# Task requirements
Quote word for word the lines below, beginning with the first and ending with the one that has "Такое решение является". Drop the pictures.

╭─ The data

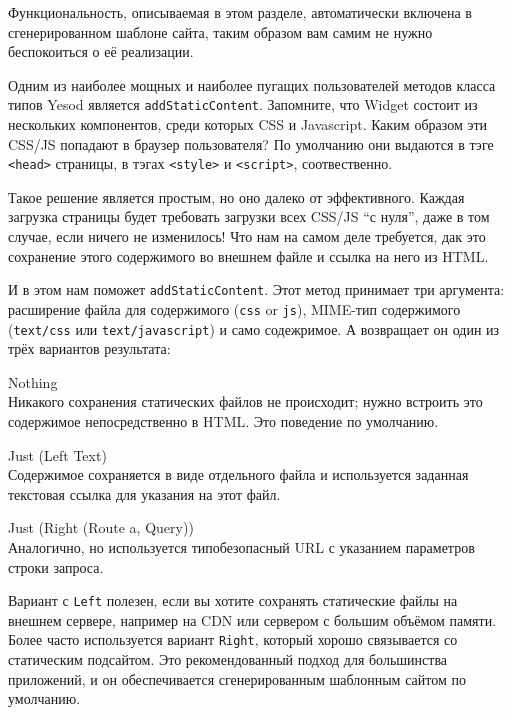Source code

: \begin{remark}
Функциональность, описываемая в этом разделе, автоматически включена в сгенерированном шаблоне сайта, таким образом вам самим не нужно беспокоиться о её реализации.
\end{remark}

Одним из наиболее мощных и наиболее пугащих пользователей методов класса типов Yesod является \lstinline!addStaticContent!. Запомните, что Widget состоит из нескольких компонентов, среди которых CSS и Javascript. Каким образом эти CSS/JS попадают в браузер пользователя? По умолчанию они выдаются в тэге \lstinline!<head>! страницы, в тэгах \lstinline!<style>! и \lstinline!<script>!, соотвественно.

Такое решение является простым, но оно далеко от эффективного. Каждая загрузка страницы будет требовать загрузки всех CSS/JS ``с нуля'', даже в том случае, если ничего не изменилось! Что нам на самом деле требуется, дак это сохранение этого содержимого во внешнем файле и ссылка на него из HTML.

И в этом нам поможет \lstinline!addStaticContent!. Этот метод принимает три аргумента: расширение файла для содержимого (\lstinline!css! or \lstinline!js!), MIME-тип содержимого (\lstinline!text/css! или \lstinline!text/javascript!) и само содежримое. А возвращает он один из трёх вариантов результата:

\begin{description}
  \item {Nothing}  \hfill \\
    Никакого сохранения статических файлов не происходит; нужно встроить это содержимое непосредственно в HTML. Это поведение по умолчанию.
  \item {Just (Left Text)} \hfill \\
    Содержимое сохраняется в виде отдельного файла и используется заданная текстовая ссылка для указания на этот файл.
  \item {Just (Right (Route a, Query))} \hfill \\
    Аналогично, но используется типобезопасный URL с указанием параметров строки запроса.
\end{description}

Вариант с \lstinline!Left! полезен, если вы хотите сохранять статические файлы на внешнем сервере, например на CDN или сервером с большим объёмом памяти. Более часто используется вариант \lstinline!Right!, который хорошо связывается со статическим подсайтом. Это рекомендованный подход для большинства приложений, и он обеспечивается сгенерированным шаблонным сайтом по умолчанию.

╰─

# Solution for this task
Source code

: \begin{remark}
Функциональность, описываемая в этом разделе, автоматически включена в сгенерированном шаблоне сайта, таким образом вам самим не нужно беспокоиться о её реализации.
\end{remark}

Одним из наиболее мощных и наиболее пугащих пользователей методов класса типов Yesod является \lstinline!addStaticContent!. Запомните, что Widget состоит из нескольких компонентов, среди которых CSS и Javascript. Каким образом эти CSS/JS попадают в браузер пользователя? По умолчанию они выдаются в тэге \lstinline!<head>! страницы, в тэгах \lstinline!<style>! и \lstinline!<script>!, соотвественно.

Такое решение является простым, но оно далеко от эффективного. Каждая загрузка страницы будет требовать загрузки всех CSS/JS ``с нуля'', даже в том случае, если ничего не изменилось! Что нам на самом деле требуется, дак это сохранение этого содержимого во внешнем файле и ссылка на него из HTML.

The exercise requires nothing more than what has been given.